School affinity and academic achievement
In the present study, low school affinity was another significant correlate of current depression in adolescents. School refusal and truancy were found to be associated with psychiatric comorbidity, and one of these was depression.5 Such school absenteeism was the extreme manifestation of looseness of school connectedness. School affinity was related to relationship with classmates and teachers, attendance at school and a preference for school life. Likewise, peer companionship and teacher support were also important for adolescents to adjust to life stress, and could alleviate depressed mood and increase adolescent self esteem.27,65 Nonetheless, the emotional overinvolvement of the teacher may elicit adverse effects.21
Previous studies have found that poor academic achievement might induce adolescents to have negative feelings toward themselves, which could precipitate depression.24 In contrast, depression might decrease the adolescent's ability and motivation to learn, which results in poor academic expectations on the part of the adolescent.24 No association, however, between adolescent depression and poor academic achievement was found in the present study.

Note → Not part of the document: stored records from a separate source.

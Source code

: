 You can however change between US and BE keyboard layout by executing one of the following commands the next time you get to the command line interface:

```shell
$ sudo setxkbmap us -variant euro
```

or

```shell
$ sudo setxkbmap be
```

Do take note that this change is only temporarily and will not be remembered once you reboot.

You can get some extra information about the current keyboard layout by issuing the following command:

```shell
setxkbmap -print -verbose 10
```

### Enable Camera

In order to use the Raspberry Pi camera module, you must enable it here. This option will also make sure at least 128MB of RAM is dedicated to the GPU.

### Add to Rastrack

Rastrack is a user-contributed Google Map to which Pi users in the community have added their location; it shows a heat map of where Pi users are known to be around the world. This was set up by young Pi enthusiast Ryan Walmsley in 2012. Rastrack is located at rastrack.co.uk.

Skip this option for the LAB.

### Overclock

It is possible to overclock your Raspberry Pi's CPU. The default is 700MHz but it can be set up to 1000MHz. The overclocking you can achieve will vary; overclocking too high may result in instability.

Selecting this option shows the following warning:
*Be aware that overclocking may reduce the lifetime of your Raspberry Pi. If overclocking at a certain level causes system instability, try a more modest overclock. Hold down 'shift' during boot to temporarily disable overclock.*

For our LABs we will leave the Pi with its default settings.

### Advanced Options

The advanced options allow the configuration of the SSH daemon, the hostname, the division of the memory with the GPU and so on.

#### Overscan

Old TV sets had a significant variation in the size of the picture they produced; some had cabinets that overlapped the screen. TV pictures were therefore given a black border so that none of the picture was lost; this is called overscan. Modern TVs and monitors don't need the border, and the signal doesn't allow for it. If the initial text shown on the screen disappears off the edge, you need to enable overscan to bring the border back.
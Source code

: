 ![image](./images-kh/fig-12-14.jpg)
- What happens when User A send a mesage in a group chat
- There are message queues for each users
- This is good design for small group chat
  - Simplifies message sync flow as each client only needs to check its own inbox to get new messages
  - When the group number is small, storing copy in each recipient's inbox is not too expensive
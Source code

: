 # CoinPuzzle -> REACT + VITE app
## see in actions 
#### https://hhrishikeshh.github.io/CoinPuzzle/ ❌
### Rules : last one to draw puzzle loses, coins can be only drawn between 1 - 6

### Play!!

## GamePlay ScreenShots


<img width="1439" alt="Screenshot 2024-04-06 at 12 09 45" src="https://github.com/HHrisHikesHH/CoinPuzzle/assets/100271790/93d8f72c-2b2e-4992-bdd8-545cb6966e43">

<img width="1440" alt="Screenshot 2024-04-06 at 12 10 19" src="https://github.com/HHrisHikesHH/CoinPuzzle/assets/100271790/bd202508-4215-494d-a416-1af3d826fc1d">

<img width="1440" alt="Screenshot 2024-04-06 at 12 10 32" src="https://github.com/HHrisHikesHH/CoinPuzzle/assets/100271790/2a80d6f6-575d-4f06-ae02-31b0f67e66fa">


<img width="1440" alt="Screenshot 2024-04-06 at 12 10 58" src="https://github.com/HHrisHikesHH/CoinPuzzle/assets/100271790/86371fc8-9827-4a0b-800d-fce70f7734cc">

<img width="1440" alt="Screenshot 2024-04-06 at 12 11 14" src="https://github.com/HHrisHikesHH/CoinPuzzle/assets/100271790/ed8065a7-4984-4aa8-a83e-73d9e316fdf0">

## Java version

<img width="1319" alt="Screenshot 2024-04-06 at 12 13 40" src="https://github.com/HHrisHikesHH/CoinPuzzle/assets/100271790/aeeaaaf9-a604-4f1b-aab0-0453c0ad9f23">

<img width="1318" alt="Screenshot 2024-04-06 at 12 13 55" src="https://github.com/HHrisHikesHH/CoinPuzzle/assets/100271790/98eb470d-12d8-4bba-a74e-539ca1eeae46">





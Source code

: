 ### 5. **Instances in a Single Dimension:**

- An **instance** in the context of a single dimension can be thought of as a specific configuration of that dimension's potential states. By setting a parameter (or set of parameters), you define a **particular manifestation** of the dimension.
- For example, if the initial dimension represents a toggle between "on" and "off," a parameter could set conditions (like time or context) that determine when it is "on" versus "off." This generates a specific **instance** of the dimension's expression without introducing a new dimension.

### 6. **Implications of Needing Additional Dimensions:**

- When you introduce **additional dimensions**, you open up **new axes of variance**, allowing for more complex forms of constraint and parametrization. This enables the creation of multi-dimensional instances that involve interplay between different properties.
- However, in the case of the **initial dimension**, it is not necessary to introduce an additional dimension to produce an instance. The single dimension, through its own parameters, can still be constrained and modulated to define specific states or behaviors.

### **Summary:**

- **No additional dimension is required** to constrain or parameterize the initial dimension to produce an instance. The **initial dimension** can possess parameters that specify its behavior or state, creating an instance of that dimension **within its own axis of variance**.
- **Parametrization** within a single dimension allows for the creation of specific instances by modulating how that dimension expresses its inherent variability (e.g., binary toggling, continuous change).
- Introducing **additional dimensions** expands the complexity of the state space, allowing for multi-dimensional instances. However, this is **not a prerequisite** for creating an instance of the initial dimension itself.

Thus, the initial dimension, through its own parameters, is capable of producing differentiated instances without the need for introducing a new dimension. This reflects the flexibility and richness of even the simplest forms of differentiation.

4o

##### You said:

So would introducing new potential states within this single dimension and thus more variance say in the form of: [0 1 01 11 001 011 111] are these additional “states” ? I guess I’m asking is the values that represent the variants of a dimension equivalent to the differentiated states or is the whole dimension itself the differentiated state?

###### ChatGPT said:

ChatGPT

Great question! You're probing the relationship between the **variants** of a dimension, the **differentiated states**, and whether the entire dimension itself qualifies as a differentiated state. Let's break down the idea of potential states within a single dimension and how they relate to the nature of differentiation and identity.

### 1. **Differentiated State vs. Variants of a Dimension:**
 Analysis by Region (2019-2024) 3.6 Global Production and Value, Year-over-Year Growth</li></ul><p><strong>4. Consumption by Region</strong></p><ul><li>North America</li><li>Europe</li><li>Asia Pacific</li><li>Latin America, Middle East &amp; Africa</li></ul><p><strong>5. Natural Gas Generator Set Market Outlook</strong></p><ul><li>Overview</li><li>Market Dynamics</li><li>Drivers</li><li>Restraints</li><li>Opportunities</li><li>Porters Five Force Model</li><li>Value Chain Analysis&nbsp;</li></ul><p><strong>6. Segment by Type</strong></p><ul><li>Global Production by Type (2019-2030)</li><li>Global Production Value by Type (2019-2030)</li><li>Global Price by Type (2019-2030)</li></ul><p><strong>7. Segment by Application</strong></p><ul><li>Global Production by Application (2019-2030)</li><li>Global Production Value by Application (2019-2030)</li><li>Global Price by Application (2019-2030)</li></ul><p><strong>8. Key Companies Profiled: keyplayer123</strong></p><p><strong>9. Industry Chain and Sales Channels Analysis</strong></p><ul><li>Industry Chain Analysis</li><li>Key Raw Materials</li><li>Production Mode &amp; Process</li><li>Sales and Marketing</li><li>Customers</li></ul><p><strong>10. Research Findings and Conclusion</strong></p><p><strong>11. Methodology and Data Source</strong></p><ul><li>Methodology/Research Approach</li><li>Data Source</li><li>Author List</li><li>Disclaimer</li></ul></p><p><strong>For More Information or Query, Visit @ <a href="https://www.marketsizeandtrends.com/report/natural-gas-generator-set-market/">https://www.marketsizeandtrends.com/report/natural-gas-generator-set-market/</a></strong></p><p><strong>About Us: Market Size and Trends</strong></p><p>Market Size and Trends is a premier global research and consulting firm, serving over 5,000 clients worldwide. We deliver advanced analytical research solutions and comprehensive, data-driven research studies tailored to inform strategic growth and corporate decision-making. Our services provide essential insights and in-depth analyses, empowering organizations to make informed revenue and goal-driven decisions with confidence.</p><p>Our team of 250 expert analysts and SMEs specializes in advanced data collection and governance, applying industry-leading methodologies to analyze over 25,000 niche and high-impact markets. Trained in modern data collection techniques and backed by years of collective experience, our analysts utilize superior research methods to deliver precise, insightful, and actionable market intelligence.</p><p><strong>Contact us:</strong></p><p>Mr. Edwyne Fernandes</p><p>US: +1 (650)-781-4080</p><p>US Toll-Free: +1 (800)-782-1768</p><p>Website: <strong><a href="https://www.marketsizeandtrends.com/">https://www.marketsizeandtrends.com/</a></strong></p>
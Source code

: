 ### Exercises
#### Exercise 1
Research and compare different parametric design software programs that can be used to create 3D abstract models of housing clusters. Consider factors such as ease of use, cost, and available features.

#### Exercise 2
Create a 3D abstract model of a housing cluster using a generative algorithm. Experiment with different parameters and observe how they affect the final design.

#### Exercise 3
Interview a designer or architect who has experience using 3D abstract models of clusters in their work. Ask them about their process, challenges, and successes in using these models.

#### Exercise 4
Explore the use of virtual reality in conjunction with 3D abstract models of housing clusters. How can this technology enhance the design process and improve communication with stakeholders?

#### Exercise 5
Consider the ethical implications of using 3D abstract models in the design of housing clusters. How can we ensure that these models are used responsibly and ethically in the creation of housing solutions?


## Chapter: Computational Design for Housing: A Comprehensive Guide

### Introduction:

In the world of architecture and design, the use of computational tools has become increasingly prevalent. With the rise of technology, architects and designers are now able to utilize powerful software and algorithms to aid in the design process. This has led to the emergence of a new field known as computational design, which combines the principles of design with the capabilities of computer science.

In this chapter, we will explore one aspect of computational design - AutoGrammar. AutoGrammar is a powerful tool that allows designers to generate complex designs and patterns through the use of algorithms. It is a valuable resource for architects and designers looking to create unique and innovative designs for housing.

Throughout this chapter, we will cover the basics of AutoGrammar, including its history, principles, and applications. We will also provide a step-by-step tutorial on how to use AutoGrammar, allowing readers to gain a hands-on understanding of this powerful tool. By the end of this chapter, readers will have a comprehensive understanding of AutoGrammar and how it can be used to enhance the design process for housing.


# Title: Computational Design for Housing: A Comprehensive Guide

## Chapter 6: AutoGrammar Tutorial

The result may be partially accounted for by the fact that adolescents' subjective satisfaction with their academic achievement might be more meaningful than absolute scores or rank when considering the influence of depression.40 Another possible explanation is that academic achievement is not the only criterion that might influence adolescents' self-evaluation of their own competence. Success in one arena may buffer the frustration of failure in another.66
Some limitations of this study should be kept in mind. First, the present study utilized the self-reported inventory, and the functional impairment caused by depression was not taken into consideration. Second, the cross-sectional nature of the present study limited our ability to draw meaningful conclusions about the causal relationship between adolescent depression and its correlates. Third, the validity of the C-APGAR index has not been systemically examined in adolescent population.
In summary, this large-scale representative study found that the prevalence of depression was high in Taiwanese adolescents, and that multiple factors related to family, peer, school and individuals were associated with adolescent depression. The factors identified in the present study may be helpful when designing and implementing preventive intervention programs. Although it is difficult to change adolescents' family and school characteristics, early monitoring of the possibility of depression should be commenced for adolescents with adverse family and school characteristics. Individual or group intervention should be implemented for adolescents with low self-esteem or poor interaction with peer groups.
This study was supported by grant NSC 93-2413-H- 037-005-SSS awarded by the National Science Council, Taiwan.